===== Recorded data
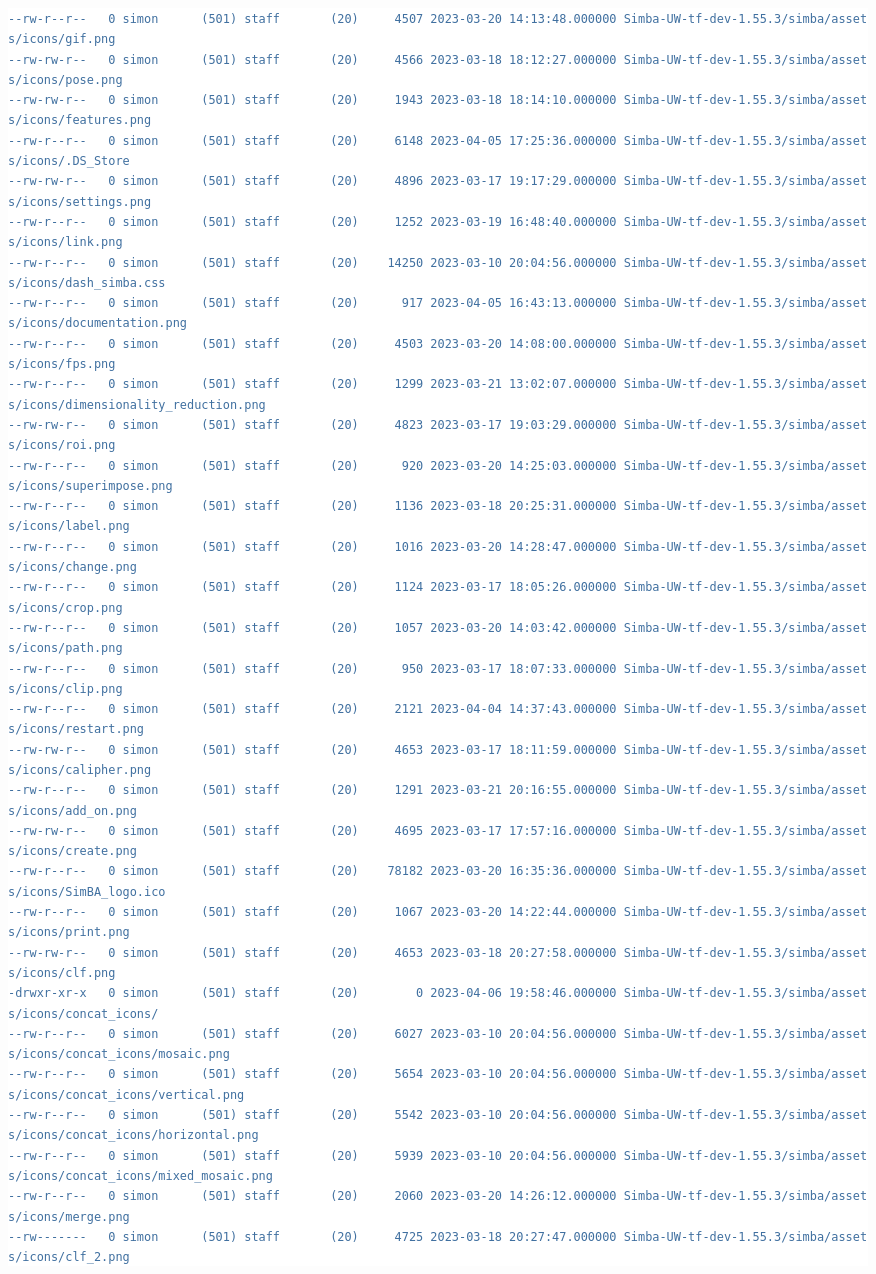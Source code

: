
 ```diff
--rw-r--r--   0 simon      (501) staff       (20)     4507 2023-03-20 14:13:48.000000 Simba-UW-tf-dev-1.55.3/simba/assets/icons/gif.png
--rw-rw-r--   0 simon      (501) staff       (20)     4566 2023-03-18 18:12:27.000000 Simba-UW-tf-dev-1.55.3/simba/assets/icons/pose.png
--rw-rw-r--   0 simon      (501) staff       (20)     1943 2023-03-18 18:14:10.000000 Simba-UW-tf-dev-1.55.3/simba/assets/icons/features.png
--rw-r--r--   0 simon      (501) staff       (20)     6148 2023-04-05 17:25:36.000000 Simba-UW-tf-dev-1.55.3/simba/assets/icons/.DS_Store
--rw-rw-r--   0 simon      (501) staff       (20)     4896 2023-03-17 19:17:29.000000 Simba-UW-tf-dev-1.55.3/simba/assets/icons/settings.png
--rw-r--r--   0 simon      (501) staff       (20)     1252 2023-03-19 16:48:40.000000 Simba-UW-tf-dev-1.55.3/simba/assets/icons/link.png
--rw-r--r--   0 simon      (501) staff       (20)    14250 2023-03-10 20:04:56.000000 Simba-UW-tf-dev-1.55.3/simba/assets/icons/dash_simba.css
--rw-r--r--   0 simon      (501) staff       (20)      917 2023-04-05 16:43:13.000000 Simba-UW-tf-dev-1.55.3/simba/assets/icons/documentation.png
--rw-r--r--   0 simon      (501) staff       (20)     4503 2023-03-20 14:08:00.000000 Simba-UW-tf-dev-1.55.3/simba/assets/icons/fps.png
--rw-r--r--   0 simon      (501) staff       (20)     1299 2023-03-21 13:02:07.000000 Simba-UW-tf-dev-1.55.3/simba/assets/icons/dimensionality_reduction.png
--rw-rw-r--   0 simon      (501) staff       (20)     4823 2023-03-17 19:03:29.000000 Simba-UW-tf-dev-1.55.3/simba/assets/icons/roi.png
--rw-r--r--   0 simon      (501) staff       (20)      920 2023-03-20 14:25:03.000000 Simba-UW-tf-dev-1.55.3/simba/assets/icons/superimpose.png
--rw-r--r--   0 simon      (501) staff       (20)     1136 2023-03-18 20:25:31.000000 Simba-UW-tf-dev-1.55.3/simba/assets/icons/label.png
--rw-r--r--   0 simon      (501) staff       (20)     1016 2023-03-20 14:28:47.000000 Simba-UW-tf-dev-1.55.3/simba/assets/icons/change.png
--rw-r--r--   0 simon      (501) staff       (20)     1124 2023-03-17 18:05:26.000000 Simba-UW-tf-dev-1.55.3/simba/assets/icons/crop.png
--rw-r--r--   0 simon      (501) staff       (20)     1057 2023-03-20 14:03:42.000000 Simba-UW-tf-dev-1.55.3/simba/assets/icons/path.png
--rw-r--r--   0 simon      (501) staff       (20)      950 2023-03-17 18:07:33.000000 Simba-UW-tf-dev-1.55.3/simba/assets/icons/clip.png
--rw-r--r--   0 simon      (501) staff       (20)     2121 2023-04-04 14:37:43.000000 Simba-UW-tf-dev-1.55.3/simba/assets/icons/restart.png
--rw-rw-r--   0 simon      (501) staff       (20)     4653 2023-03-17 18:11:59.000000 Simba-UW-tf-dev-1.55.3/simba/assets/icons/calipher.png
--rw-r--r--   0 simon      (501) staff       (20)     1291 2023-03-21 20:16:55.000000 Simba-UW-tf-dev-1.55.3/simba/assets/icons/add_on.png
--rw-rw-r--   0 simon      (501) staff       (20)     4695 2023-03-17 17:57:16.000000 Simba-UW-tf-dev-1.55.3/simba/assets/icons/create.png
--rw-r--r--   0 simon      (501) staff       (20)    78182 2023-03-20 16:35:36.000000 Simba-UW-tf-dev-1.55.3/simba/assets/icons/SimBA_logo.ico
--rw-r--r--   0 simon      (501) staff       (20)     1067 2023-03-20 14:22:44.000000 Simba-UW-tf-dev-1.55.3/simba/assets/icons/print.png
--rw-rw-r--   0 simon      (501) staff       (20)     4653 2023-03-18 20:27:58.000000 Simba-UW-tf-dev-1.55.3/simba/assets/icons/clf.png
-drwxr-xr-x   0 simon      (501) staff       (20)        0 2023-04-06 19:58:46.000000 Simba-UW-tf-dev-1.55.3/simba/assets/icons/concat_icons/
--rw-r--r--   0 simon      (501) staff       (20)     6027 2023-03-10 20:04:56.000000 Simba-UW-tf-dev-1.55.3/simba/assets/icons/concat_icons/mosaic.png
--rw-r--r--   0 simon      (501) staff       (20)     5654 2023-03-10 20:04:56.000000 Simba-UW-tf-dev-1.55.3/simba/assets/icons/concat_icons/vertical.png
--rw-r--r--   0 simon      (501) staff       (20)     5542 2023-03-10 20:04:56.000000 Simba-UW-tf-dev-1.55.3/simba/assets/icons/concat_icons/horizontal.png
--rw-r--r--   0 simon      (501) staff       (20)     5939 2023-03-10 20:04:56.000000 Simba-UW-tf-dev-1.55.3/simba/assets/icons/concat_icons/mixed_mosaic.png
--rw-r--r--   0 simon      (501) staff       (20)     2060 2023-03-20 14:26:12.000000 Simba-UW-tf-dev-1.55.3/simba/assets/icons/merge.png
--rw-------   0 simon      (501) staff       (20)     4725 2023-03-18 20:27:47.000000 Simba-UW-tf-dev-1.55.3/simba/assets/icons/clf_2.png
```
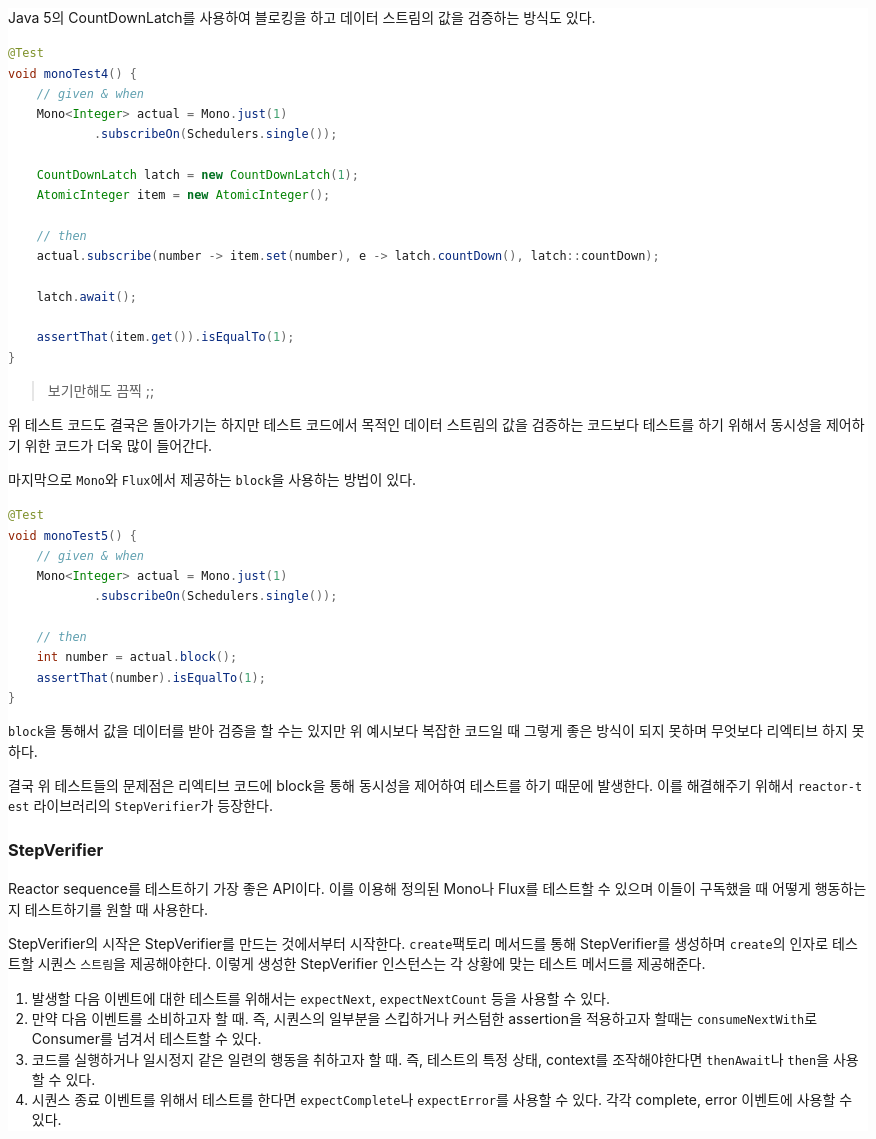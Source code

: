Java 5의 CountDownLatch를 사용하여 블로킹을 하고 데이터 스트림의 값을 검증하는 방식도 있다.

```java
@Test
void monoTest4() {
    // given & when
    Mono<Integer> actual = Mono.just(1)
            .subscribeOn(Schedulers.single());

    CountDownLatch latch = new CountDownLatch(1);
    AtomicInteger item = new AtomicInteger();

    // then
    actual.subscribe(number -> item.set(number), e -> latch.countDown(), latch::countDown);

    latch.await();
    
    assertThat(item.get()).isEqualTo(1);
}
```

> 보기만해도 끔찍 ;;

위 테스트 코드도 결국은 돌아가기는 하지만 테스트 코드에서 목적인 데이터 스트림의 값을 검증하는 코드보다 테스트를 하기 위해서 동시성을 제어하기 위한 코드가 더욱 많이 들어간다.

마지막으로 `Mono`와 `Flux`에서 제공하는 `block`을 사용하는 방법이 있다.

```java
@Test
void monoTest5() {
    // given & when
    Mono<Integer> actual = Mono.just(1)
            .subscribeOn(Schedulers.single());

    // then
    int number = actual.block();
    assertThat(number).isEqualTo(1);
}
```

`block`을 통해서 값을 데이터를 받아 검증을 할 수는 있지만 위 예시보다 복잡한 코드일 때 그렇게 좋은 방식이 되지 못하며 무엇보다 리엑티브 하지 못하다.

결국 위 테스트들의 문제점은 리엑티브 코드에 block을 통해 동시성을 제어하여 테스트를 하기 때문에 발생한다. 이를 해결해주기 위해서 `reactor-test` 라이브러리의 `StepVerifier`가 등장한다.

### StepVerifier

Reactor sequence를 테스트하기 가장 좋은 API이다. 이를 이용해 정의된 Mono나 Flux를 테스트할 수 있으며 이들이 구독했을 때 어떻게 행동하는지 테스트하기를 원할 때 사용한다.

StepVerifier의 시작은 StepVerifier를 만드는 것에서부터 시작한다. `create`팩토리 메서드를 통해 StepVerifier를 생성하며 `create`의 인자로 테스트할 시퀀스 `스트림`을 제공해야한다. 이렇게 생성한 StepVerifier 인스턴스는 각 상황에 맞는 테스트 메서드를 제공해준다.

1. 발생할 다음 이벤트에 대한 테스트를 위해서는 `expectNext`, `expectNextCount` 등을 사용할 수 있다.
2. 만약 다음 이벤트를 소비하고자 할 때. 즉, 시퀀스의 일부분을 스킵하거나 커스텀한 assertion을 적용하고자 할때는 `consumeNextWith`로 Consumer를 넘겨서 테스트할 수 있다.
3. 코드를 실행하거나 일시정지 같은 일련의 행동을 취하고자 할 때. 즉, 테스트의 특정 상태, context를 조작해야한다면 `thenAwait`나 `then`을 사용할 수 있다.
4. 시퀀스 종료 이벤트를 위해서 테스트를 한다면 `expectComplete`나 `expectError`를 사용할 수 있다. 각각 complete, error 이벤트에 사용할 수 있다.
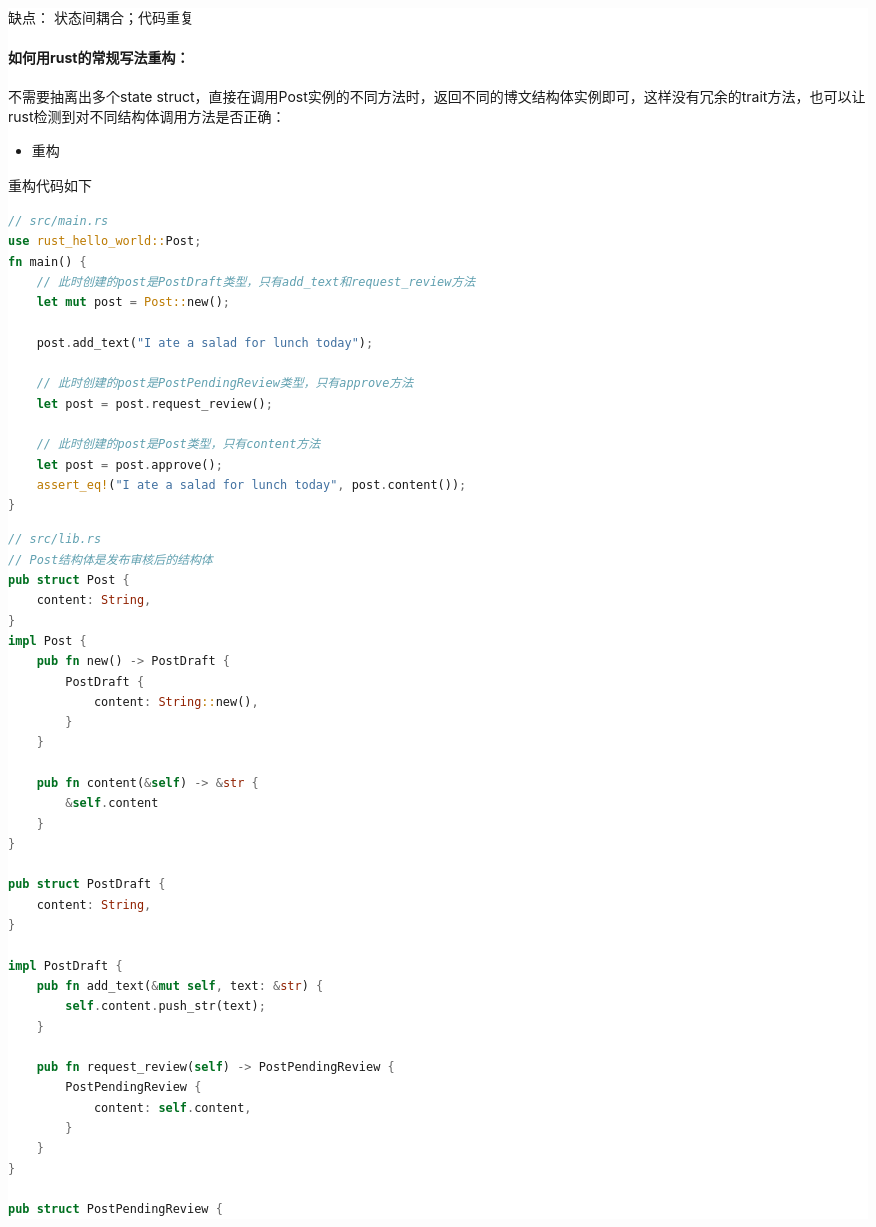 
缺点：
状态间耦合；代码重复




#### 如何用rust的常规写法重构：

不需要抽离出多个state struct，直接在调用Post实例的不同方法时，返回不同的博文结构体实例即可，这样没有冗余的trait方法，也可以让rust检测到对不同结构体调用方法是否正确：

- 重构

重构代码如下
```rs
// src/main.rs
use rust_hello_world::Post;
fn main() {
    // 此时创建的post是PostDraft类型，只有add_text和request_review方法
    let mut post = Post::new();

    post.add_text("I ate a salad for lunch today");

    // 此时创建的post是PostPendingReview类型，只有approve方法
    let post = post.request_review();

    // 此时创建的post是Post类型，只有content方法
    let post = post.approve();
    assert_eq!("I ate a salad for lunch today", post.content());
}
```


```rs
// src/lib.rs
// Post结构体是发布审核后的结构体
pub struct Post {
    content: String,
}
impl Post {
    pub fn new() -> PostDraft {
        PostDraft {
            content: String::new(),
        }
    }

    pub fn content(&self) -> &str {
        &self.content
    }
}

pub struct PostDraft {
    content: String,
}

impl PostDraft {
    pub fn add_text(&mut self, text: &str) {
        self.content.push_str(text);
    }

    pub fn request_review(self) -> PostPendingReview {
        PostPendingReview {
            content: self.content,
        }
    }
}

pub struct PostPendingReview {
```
==========
- _Your instructions_
Each line above that carries the string "스트림의" has to be returned.

- _Response area_
:Java 5의 CountDownLatch를 사용하여 블로킹을 하고 데이터 스트림의 값을 검증하는 방식도 있다.
위 테스트 코드도 결국은 돌아가기는 하지만 테스트 코드에서 목적인 데이터 스트림의 값을 검증하는 코드보다 테스트를 하기 위해서 동시성을 제어하기 위한 코드가 더욱 많이 들어간다.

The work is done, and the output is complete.